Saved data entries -
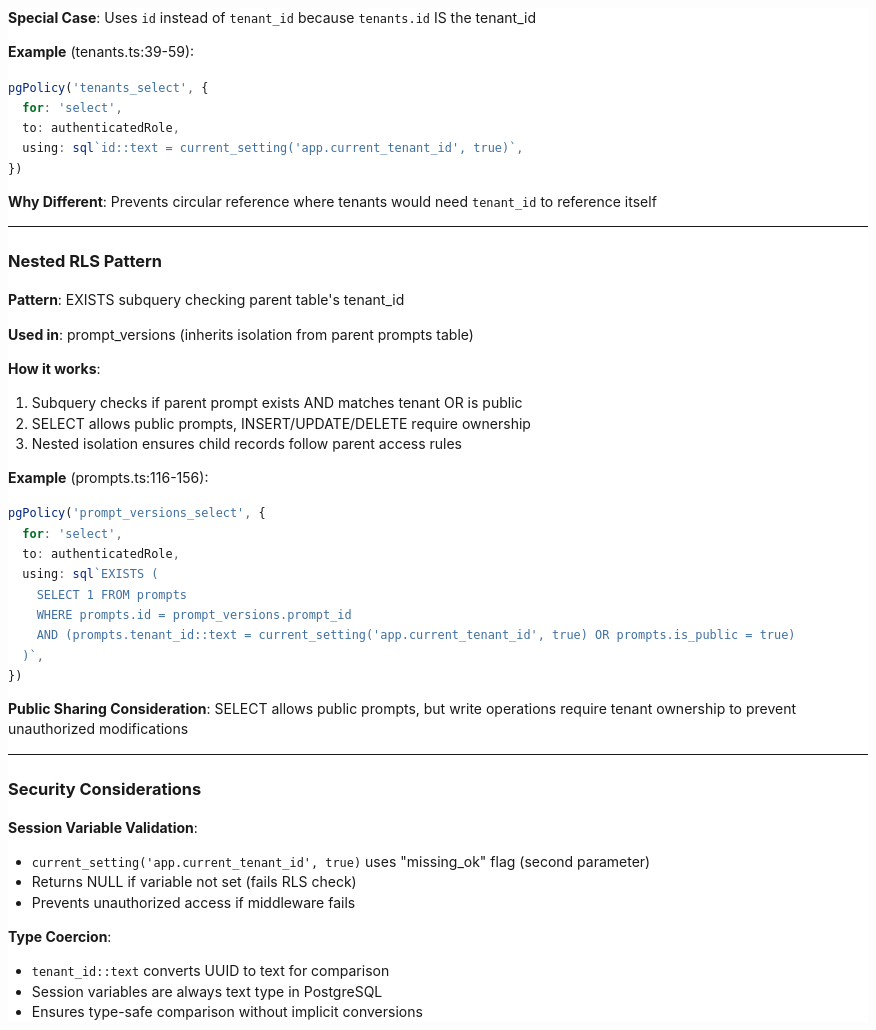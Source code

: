 **Special Case**: Uses `id` instead of `tenant_id` because `tenants.id` IS the tenant_id

**Example** (tenants.ts:39-59):
```typescript
pgPolicy('tenants_select', {
  for: 'select',
  to: authenticatedRole,
  using: sql`id::text = current_setting('app.current_tenant_id', true)`,
})
```

**Why Different**: Prevents circular reference where tenants would need `tenant_id` to reference itself

---

### Nested RLS Pattern

**Pattern**: EXISTS subquery checking parent table's tenant_id

**Used in**: prompt_versions (inherits isolation from parent prompts table)

**How it works**:
1. Subquery checks if parent prompt exists AND matches tenant OR is public
2. SELECT allows public prompts, INSERT/UPDATE/DELETE require ownership
3. Nested isolation ensures child records follow parent access rules

**Example** (prompts.ts:116-156):
```typescript
pgPolicy('prompt_versions_select', {
  for: 'select',
  to: authenticatedRole,
  using: sql`EXISTS (
    SELECT 1 FROM prompts 
    WHERE prompts.id = prompt_versions.prompt_id 
    AND (prompts.tenant_id::text = current_setting('app.current_tenant_id', true) OR prompts.is_public = true)
  )`,
})
```

**Public Sharing Consideration**: SELECT allows public prompts, but write operations require tenant ownership to prevent unauthorized modifications

---

### Security Considerations

**Session Variable Validation**:
- `current_setting('app.current_tenant_id', true)` uses "missing_ok" flag (second parameter)
- Returns NULL if variable not set (fails RLS check)
- Prevents unauthorized access if middleware fails

**Type Coercion**:
- `tenant_id::text` converts UUID to text for comparison
- Session variables are always text type in PostgreSQL
- Ensures type-safe comparison without implicit conversions
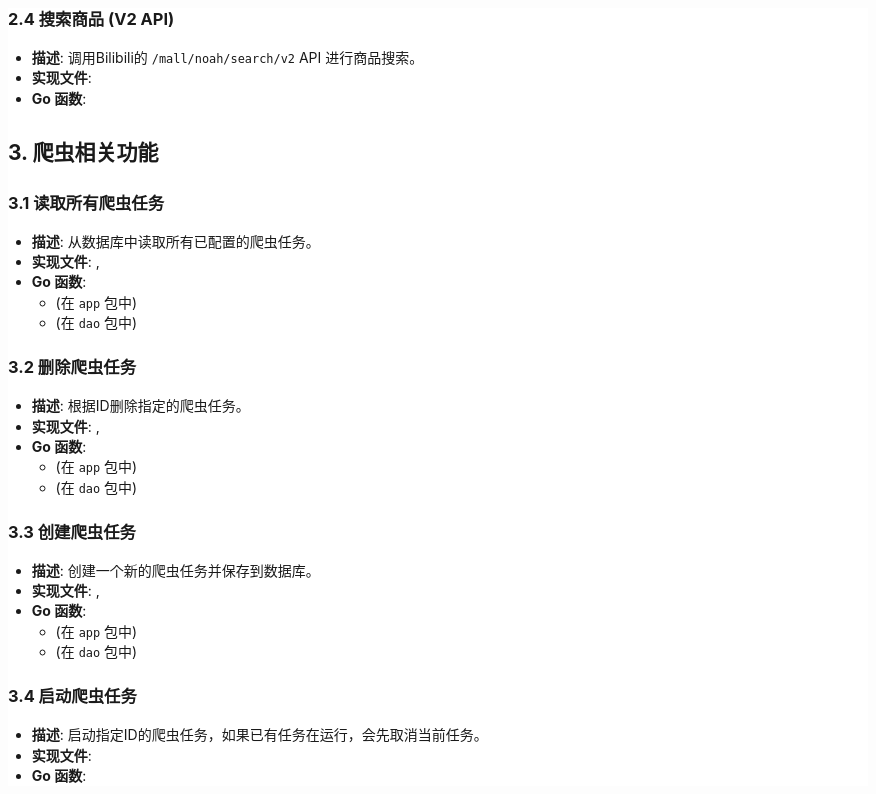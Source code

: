 ### 2.4 搜索商品 (V2 API)

*   **描述**: 调用Bilibili的 `/mall/noah/search/v2` API 进行商品搜索。
*   **实现文件**: <mcfile name="search.go" path="c:\frontend\BiliShareMall\internal\app\search.go"></mcfile>
*   **Go 函数**: <mcsymbol name="SearchItemsV2" filename="search.go" path="c:\frontend\BiliShareMall\internal\app\search.go" startline="135" type="function"></mcsymbol>

## 3. 爬虫相关功能

### 3.1 读取所有爬虫任务

*   **描述**: 从数据库中读取所有已配置的爬虫任务。
*   **实现文件**: <mcfile name="scrapy.go" path="c:\frontend\BiliShareMall\internal\app\scrapy.go"></mcfile>, <mcfile name="scrapy.go" path="c:\frontend\BiliShareMall\internal\dao\scrapy.go"></mcfile>
*   **Go 函数**: 
    *   <mcsymbol name="ReadAllScrapyItems" filename="scrapy.go" path="c:\frontend\BiliShareMall\internal\app\scrapy.go" startline="20" type="function"></mcsymbol> (在 `app` 包中)
    *   <mcsymbol name="ReadAllScrapyItems" filename="scrapy.go" path="c:\frontend\BiliShareMall\internal\dao\scrapy.go" startline="90" type="function"></mcsymbol> (在 `dao` 包中)

### 3.2 删除爬虫任务

*   **描述**: 根据ID删除指定的爬虫任务。
*   **实现文件**: <mcfile name="scrapy.go" path="c:\frontend\BiliShareMall\internal\app\scrapy.go"></mcfile>, <mcfile name="scrapy.go" path="c:\frontend\BiliShareMall\internal\dao\scrapy.go"></mcfile>
*   **Go 函数**: 
    *   <mcsymbol name="DeleteScrapyItem" filename="scrapy.go" path="c:\frontend\BiliShareMall\internal\app\scrapy.go" startline="28" type="function"></mcsymbol> (在 `app` 包中)
    *   <mcsymbol name="DeleteScrapyItem" filename="scrapy.go" path="c:\frontend\BiliShareMall\internal\dao\scrapy.go" startline="83" type="function"></mcsymbol> (在 `dao` 包中)

### 3.3 创建爬虫任务

*   **描述**: 创建一个新的爬虫任务并保存到数据库。
*   **实现文件**: <mcfile name="scrapy.go" path="c:\frontend\BiliShareMall\internal\app\scrapy.go"></mcfile>, <mcfile name="scrapy.go" path="c:\frontend\BiliShareMall\internal\dao\scrapy.go"></mcfile>
*   **Go 函数**: 
    *   <mcsymbol name="CreateScrapyItem" filename="scrapy.go" path="c:\frontend\BiliShareMall\internal\app\scrapy.go" startline="36" type="function"></mcsymbol> (在 `app` 包中)
    *   <mcsymbol name="CreateScrapyItem" filename="scrapy.go" path="c:\frontend\BiliShareMall\internal\dao\scrapy.go" startline="20" type="function"></mcsymbol> (在 `dao` 包中)

### 3.4 启动爬虫任务

*   **描述**: 启动指定ID的爬虫任务，如果已有任务在运行，会先取消当前任务。
*   **实现文件**: <mcfile name="scrapy.go" path="c:\frontend\BiliShareMall\internal\app\scrapy.go"></mcfile>
*   **Go 函数**: <mcsymbol name="StartTask" filename="scrapy.go" path="c:\frontend\BiliShareMall\internal\app\scrapy.go" startline="77" type="function"></mcsymbol>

Exercise instructions - Reproduce only the lines of the records from the start up to and including the line that holds "parent table's tenant_id"; do not carry over any picture.

Answer below -
Source code

: **Special Case**: Uses `id` instead of `tenant_id` because `tenants.id` IS the tenant_id

**Example** (tenants.ts:39-59):
```typescript
pgPolicy('tenants_select', {
  for: 'select',
  to: authenticatedRole,
  using: sql`id::text = current_setting('app.current_tenant_id', true)`,
})
```

**Why Different**: Prevents circular reference where tenants would need `tenant_id` to reference itself

---

### Nested RLS Pattern

**Pattern**: EXISTS subquery checking parent table's tenant_id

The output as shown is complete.